Vote buying is a common occurrence. Typically, it is seen as a completely commercial transaction in which the voter sells their vote to the highest bidder. Vote buying in the respective domestic elections may be something you’ve heard of. But voting in international organisations like the United Nations has also fallen victim to similar unethical vote buying tactics today, as countries like China use their economic clout to entice weaker African nations to vote in Beijing’s favour.
One really feels sorry for the UN representative of relatively small African nations every time the General Assembly is asked to vote. The majority of the resolutions won’t be ones that their president or the majority of their countrymen are familiar with or concerned about.
What about resolutions that are more divisive, like one that criticises China for violating human rights? Given that China has one of the poorest human rights abuses histories on the planet, choosing to vote yes or no should be simple. But, guess what? The Chinese Communist Party prevailed in the election. When China restricted political liberties in Hong Kong, the UN Human Rights Council saw the circulation of two competing resolutions. One was proposed by Cuba and supported by 53 countries. It praised Beijing’s action. Another, which was released by the UK, expressing concern, secured only 27 supporters.
These outcomes demonstrate how China has turned out to be the dominant victor in multilateral organisations. Make no mistake, this is the culmination of an ongoing, deliberate campaign that the CCP has devised meticulously.
China has been using loans and other forms of assistance to dozens of poor countries in the Pacific, Africa, and other regions for years to form voting blocs and thwart U.N. initiatives and candidates favoured by the West. These economic aids, which many IR theorists refer to as China’s charm offensive, act as a powerful tool for Chinese geopolitical goals.
You see, China sees soft power as a tool that enables the PRC to alter international laws so that they are congruent with its own interests and ideals. China is aware that a state’s influence over international affairs is correlated with its rate of economic expansion and might. China’s pledge of economic and development aid to Africa is thus an effort to give Africa more international influence, enhancing Africa’s negotiating power in multilateral institutions, thereby ultimately helping China.
Beijing is fully cognizant of the importance of Africa as a regional voting bloc. The overwhelming number of African states has the power to sway and affect how significant foreign affairs matters are voted on. In light of this, China has prioritised and strengthened its ties with African members of global organisations like the UNGA, WTO, and the International Olympic Committee. Additionally, the legitimacy of the PRC on a national and international level is increased by African backing through voting alignments.
China’s policy in Africa is therefore not solely driven by economic development but rather by Beijing’s need for support in order to counter Western criticism of its internal policies and reject Western hegemony in international organisations.

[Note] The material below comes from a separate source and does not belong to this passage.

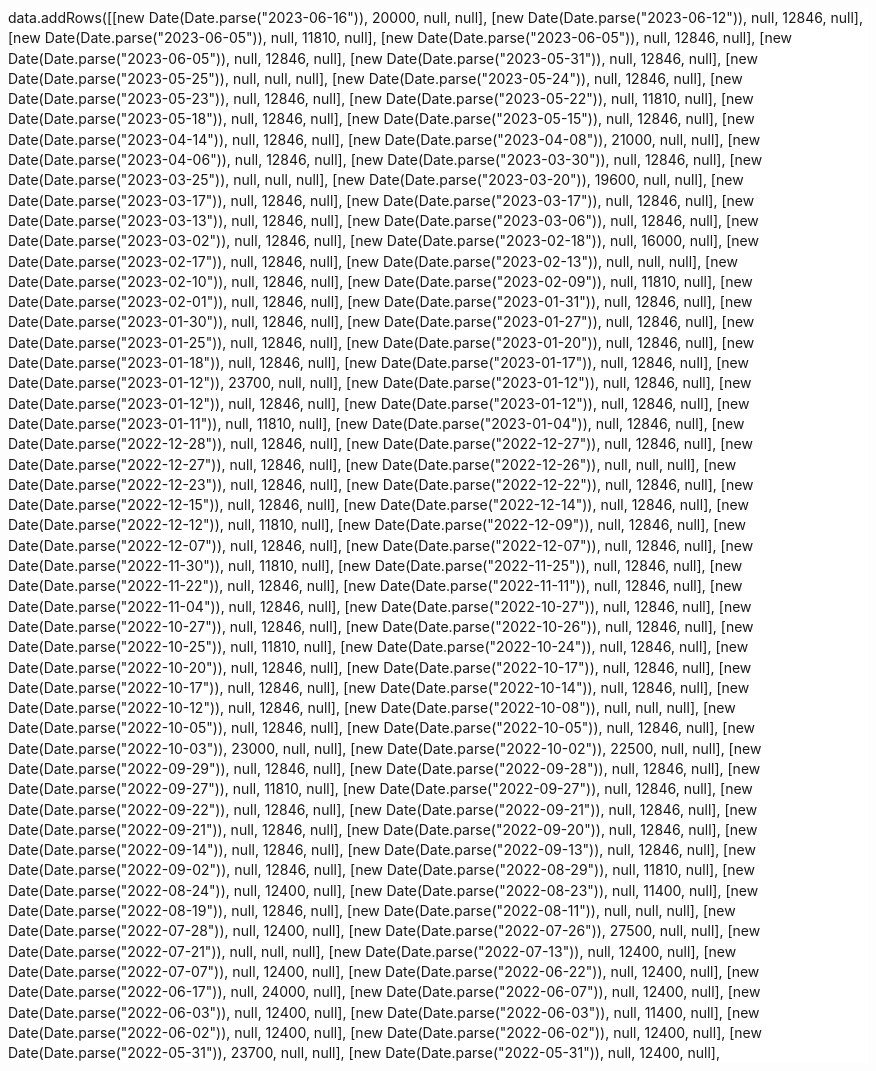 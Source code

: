 
data.addRows([[new Date(Date.parse("2023-06-16")), 20000, null, null], [new Date(Date.parse("2023-06-12")), null, 12846, null], [new Date(Date.parse("2023-06-05")), null, 11810, null], [new Date(Date.parse("2023-06-05")), null, 12846, null], [new Date(Date.parse("2023-06-05")), null, 12846, null], [new Date(Date.parse("2023-05-31")), null, 12846, null], [new Date(Date.parse("2023-05-25")), null, null, null], [new Date(Date.parse("2023-05-24")), null, 12846, null], [new Date(Date.parse("2023-05-23")), null, 12846, null], [new Date(Date.parse("2023-05-22")), null, 11810, null], [new Date(Date.parse("2023-05-18")), null, 12846, null], [new Date(Date.parse("2023-05-15")), null, 12846, null], [new Date(Date.parse("2023-04-14")), null, 12846, null], [new Date(Date.parse("2023-04-08")), 21000, null, null], [new Date(Date.parse("2023-04-06")), null, 12846, null], [new Date(Date.parse("2023-03-30")), null, 12846, null], [new Date(Date.parse("2023-03-25")), null, null, null], [new Date(Date.parse("2023-03-20")), 19600, null, null], [new Date(Date.parse("2023-03-17")), null, 12846, null], [new Date(Date.parse("2023-03-17")), null, 12846, null], [new Date(Date.parse("2023-03-13")), null, 12846, null], [new Date(Date.parse("2023-03-06")), null, 12846, null], [new Date(Date.parse("2023-03-02")), null, 12846, null], [new Date(Date.parse("2023-02-18")), null, 16000, null], [new Date(Date.parse("2023-02-17")), null, 12846, null], [new Date(Date.parse("2023-02-13")), null, null, null], [new Date(Date.parse("2023-02-10")), null, 12846, null], [new Date(Date.parse("2023-02-09")), null, 11810, null], [new Date(Date.parse("2023-02-01")), null, 12846, null], [new Date(Date.parse("2023-01-31")), null, 12846, null], [new Date(Date.parse("2023-01-30")), null, 12846, null], [new Date(Date.parse("2023-01-27")), null, 12846, null], [new Date(Date.parse("2023-01-25")), null, 12846, null], [new Date(Date.parse("2023-01-20")), null, 12846, null], [new Date(Date.parse("2023-01-18")), null, 12846, null], [new Date(Date.parse("2023-01-17")), null, 12846, null], [new Date(Date.parse("2023-01-12")), 23700, null, null], [new Date(Date.parse("2023-01-12")), null, 12846, null], [new Date(Date.parse("2023-01-12")), null, 12846, null], [new Date(Date.parse("2023-01-12")), null, 12846, null], [new Date(Date.parse("2023-01-11")), null, 11810, null], [new Date(Date.parse("2023-01-04")), null, 12846, null], [new Date(Date.parse("2022-12-28")), null, 12846, null], [new Date(Date.parse("2022-12-27")), null, 12846, null], [new Date(Date.parse("2022-12-27")), null, 12846, null], [new Date(Date.parse("2022-12-26")), null, null, null], [new Date(Date.parse("2022-12-23")), null, 12846, null], [new Date(Date.parse("2022-12-22")), null, 12846, null], [new Date(Date.parse("2022-12-15")), null, 12846, null], [new Date(Date.parse("2022-12-14")), null, 12846, null], [new Date(Date.parse("2022-12-12")), null, 11810, null], [new Date(Date.parse("2022-12-09")), null, 12846, null], [new Date(Date.parse("2022-12-07")), null, 12846, null], [new Date(Date.parse("2022-12-07")), null, 12846, null], [new Date(Date.parse("2022-11-30")), null, 11810, null], [new Date(Date.parse("2022-11-25")), null, 12846, null], [new Date(Date.parse("2022-11-22")), null, 12846, null], [new Date(Date.parse("2022-11-11")), null, 12846, null], [new Date(Date.parse("2022-11-04")), null, 12846, null], [new Date(Date.parse("2022-10-27")), null, 12846, null], [new Date(Date.parse("2022-10-27")), null, 12846, null], [new Date(Date.parse("2022-10-26")), null, 12846, null], [new Date(Date.parse("2022-10-25")), null, 11810, null], [new Date(Date.parse("2022-10-24")), null, 12846, null], [new Date(Date.parse("2022-10-20")), null, 12846, null], [new Date(Date.parse("2022-10-17")), null, 12846, null], [new Date(Date.parse("2022-10-17")), null, 12846, null], [new Date(Date.parse("2022-10-14")), null, 12846, null], [new Date(Date.parse("2022-10-12")), null, 12846, null], [new Date(Date.parse("2022-10-08")), null, null, null], [new Date(Date.parse("2022-10-05")), null, 12846, null], [new Date(Date.parse("2022-10-05")), null, 12846, null], [new Date(Date.parse("2022-10-03")), 23000, null, null], [new Date(Date.parse("2022-10-02")), 22500, null, null], [new Date(Date.parse("2022-09-29")), null, 12846, null], [new Date(Date.parse("2022-09-28")), null, 12846, null], [new Date(Date.parse("2022-09-27")), null, 11810, null], [new Date(Date.parse("2022-09-27")), null, 12846, null], [new Date(Date.parse("2022-09-22")), null, 12846, null], [new Date(Date.parse("2022-09-21")), null, 12846, null], [new Date(Date.parse("2022-09-21")), null, 12846, null], [new Date(Date.parse("2022-09-20")), null, 12846, null], [new Date(Date.parse("2022-09-14")), null, 12846, null], [new Date(Date.parse("2022-09-13")), null, 12846, null], [new Date(Date.parse("2022-09-02")), null, 12846, null], [new Date(Date.parse("2022-08-29")), null, 11810, null], [new Date(Date.parse("2022-08-24")), null, 12400, null], [new Date(Date.parse("2022-08-23")), null, 11400, null], [new Date(Date.parse("2022-08-19")), null, 12846, null], [new Date(Date.parse("2022-08-11")), null, null, null], [new Date(Date.parse("2022-07-28")), null, 12400, null], [new Date(Date.parse("2022-07-26")), 27500, null, null], [new Date(Date.parse("2022-07-21")), null, null, null], [new Date(Date.parse("2022-07-13")), null, 12400, null], [new Date(Date.parse("2022-07-07")), null, 12400, null], [new Date(Date.parse("2022-06-22")), null, 12400, null], [new Date(Date.parse("2022-06-17")), null, 24000, null], [new Date(Date.parse("2022-06-07")), null, 12400, null], [new Date(Date.parse("2022-06-03")), null, 12400, null], [new Date(Date.parse("2022-06-03")), null, 11400, null], [new Date(Date.parse("2022-06-02")), null, 12400, null], [new Date(Date.parse("2022-06-02")), null, 12400, null], [new Date(Date.parse("2022-05-31")), 23700, null, null], [new Date(Date.parse("2022-05-31")), null, 12400, null],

Furthermore, non-interference, reciprocity, and other culturally-based ideals form the foundation of Chinese financial assistance. China benefits from these political ideals because they make it seem like a more desirable friend than Western nations. This appeal results from the fact that a Chinese partnership doesn’t include the same diplomatic requirements that Western countries place on African nations. Most crucially, financial support from China is not contingent on social or political transformation.

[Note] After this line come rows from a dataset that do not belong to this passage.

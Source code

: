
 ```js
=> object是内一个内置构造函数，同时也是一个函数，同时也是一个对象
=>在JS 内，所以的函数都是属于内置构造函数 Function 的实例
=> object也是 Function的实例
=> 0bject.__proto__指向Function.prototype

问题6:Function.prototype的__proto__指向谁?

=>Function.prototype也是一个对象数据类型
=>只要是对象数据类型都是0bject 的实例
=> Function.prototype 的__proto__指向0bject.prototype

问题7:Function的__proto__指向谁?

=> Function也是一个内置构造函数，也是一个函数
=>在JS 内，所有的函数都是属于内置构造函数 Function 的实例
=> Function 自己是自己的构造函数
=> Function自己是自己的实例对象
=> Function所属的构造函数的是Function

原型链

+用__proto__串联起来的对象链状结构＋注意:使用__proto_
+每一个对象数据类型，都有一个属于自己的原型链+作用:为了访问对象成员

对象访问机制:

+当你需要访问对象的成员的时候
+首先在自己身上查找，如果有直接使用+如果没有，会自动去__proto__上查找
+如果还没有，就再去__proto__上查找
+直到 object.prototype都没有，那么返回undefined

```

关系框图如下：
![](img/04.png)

Therefore, if America truly hopes to win the contemporary Cold War, it must abandon its idealistic and paternalistic foreign policy of the Jimmy Carter era. The frequent focus on democratic principles, human rights, and other issues is seen adversely by African states as having a contemptuous odor. They are, therefore, undoubtedly turning more and more toward engagement with countries like China and Russia to achieve their interests. America, therefore, seriously needs to rethink its ethnocentric foreign policy and treat African countries as equals if it genuinely wants them to stand by its side.